Suicides in Utah increasing, but solutions are in sight
Debi Lewis is working to ensure Utah's school counselors join mental health counselors to become better equipped to identify and help the state's students struggling with thoughts of suicide. Lewis, formerly head counselor at West Jordan Middle School, began work as the suicide prevention specialist July 15 at the Utah State Office of Education.
Both the Utah State Office of Education and the Department of Human Services have hired suicide prevention coordinators, as directed by legislative action during the 2013 session. Kimberly Myers, who most recently managed the prevention by design program for the National Alliance on Mental Illness — Utah, filled the Department of Human Services position in mid June.
The two offices are now coordinating their efforts.
"We can see that together we're going to make a bigger impact than if we try and do it alone," Lewis said. "We want to help kids. We want them to realize that there are alternatives, there is hope out there and we're willing to be their advocates."

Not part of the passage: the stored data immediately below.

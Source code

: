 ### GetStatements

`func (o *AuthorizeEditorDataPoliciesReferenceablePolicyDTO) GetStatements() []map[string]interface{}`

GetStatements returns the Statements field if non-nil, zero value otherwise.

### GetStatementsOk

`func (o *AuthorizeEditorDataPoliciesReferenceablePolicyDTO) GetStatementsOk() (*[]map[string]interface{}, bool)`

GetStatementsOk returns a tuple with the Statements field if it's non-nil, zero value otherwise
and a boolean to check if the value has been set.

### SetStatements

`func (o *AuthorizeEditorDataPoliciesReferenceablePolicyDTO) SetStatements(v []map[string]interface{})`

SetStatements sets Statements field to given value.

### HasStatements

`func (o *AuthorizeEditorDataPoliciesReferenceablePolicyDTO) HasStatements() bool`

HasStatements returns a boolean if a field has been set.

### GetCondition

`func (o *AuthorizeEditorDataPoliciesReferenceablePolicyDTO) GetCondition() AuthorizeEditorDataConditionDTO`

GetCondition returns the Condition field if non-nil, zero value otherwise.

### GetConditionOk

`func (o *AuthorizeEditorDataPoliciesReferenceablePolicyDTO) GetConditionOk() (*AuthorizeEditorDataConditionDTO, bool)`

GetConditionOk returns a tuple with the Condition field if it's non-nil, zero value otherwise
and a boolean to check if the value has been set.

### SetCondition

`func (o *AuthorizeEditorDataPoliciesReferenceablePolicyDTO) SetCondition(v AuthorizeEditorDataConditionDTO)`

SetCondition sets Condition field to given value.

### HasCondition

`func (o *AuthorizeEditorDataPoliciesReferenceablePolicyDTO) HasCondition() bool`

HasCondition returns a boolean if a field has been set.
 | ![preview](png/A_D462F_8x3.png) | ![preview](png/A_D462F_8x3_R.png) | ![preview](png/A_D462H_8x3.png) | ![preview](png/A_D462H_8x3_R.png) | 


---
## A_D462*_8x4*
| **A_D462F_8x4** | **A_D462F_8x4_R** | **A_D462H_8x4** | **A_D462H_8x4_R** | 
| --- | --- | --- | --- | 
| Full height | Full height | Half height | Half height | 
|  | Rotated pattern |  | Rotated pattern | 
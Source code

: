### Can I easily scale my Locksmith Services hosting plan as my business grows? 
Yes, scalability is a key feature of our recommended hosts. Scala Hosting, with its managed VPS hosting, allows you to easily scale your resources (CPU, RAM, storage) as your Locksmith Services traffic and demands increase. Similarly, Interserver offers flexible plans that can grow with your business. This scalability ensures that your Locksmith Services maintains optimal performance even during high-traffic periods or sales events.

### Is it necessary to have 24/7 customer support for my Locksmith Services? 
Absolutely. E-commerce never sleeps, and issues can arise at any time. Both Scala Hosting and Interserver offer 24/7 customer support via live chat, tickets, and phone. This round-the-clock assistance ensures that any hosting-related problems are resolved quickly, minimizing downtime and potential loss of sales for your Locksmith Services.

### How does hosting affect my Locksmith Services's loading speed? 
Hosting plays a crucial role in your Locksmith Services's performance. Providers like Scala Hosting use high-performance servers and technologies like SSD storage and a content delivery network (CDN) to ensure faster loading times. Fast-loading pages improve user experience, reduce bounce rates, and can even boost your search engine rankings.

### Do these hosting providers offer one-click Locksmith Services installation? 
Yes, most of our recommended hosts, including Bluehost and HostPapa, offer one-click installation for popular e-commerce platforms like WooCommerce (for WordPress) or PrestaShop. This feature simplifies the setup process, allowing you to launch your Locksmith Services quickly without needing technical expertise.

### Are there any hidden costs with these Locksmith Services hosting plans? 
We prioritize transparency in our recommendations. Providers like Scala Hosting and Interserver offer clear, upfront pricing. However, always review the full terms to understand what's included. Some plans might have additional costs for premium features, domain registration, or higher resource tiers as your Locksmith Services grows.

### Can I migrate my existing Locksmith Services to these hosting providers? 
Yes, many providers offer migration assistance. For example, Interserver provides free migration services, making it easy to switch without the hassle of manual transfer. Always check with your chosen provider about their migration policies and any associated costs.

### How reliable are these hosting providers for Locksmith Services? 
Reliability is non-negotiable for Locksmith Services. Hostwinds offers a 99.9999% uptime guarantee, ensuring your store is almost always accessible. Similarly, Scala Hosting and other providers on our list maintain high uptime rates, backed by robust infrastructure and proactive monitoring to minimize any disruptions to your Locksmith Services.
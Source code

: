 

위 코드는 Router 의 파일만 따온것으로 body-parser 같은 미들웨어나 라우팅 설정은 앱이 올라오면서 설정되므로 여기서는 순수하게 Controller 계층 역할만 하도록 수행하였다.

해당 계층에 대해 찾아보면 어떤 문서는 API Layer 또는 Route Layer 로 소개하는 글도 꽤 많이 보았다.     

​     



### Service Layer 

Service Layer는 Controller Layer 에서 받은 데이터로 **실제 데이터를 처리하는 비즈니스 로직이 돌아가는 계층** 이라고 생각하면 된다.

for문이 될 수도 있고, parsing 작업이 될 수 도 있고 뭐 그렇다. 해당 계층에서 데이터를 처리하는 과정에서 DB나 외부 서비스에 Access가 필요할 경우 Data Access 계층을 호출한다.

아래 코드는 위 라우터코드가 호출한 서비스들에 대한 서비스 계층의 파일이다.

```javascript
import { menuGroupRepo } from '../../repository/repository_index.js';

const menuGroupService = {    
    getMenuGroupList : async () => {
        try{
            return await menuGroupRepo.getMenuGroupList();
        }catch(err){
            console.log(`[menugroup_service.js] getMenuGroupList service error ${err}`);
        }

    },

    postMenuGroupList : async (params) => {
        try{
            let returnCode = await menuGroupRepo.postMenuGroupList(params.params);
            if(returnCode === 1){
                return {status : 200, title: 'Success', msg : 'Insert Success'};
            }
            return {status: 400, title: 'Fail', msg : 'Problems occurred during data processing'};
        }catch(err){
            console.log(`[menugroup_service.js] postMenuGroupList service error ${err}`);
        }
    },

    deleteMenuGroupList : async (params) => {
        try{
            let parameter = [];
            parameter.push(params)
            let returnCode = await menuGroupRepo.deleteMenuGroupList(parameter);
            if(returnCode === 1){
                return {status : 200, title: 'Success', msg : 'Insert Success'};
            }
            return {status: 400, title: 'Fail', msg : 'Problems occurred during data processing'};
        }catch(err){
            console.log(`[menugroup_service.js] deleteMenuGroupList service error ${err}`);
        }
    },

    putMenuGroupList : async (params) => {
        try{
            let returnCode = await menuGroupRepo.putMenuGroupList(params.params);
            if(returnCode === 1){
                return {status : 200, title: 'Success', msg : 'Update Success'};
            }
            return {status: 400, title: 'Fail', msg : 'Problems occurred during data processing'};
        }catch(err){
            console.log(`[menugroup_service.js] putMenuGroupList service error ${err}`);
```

She said research supports the theory that if a student can feel connected to just one teacher or administrator or counselor at their school, they are less likely to attempt or complete suicide. The key is education and coordination.
"Our goal is to not have one more student die by suicide," Lewis said. "That's a huge lofty goal, so the beginning point is we have got to start educating teachers, parents, students and communities that these are the warning signs, this is what we do, here are the community resources."
Hellewell said she would love to see more information provided in schools, both on suicide and mental illness. She said it can be difficult as a parent to know the difference between typical teenage moodiness and hormones and mental illness.
More difficult still is to realize your child has suicidal thoughts. Hellewell said Jason took his life at 24 but started talking about suicide at 16. Education about suicide and mental illness would have been really helpful, she said.
Now, she manages her loss through those support groups and helping others, especially in the first two years after losing a loved one to suicide.
"It's really helpful to give back," Hellewell said. "Those first two years are just a nightmare. So to be able to help them realize that you're doing OK, it's one day at a time, one hour at a time, sometimes that's all you can handle that makes you feel good that you can help others that are dealing with the same thing."